25 February 2020
While the FDA already oversees biologic and biosimilar drug marketing, the agency, along with the Federal Trade Commission, recently reinforced a commitment to address misleading promotions and anti-competitive practices.
The two agencies released a joint statement detailing their promise to police promotional messaging as well as review patent agreements to prevent antitrust collations, share best practices and collaborate on public outreach. To the latter goal, they announced a public workshop on the “Competitive Marketplace for Biosimilars” on March 9 at FDA headquarters.

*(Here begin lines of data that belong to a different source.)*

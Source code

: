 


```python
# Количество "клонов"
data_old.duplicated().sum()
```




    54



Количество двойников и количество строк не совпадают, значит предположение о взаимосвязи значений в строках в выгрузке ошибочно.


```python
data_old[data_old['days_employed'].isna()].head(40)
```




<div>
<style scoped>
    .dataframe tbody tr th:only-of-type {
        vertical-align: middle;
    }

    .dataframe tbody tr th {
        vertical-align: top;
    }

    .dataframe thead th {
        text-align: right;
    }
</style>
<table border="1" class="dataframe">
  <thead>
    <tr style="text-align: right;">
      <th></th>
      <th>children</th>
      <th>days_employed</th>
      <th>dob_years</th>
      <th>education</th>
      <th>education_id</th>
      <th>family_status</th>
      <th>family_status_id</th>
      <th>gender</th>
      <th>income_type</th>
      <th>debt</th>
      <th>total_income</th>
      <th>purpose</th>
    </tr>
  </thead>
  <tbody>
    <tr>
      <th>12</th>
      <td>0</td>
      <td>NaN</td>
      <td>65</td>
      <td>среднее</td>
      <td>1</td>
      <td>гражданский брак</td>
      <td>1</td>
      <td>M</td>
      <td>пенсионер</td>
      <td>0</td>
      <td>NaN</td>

“Given biosimilars are relatively new territory, FDA is making sure it puts up the markers of the lanes very clearly as more come to market. It achieves the policy goal of supporting the market by seeking to reinforce clarity in the market and uptake of less expensive meds,” Mark Senak, a lawyer and PR professional with expertise in regulatory communications and medical products, said in an email.
In the issued statement, the FDA also announced new draft guidance on which it will take submitted comments through April 2. The “Promotional Labeling and Advertising Considerations for Prescription Biological Reference and Biosimilar Products—Questions and Answers” filing is meant for manufacturers, packers, distributors and their reps to use when creating promotional labeling and ads for biosimilar products and reference materials.
The draft includes direction on how biosimilars makers should handle the use of reference names—the original biologic brand—in marketing materials. It notes that companies should be careful when using a reference product and a biosimilar product and should avoid suggesting that a biosimilar product is not highly similar to a reference product or that there are clinically meaningful differences.
For instance, a biosimilar drug could be touted as just as effective as its reference drug, but its maker couldn’t claim that it works better.
While the rules for biosimilars are, well, similar to the rules the FDA uses to police all marketing, the newness of the emerging market and the difference between biosimilars and generic drugs (which are exact copies; biosimilars are not) likely inspired the proposal.
“I think the FDA/FTC announcement is meant to highlight that this is an area that is going to be looked at carefully and sends a signal that while such practices are already addressed, there is radar up that is examining promotional communications that may be in violation,” Senak said.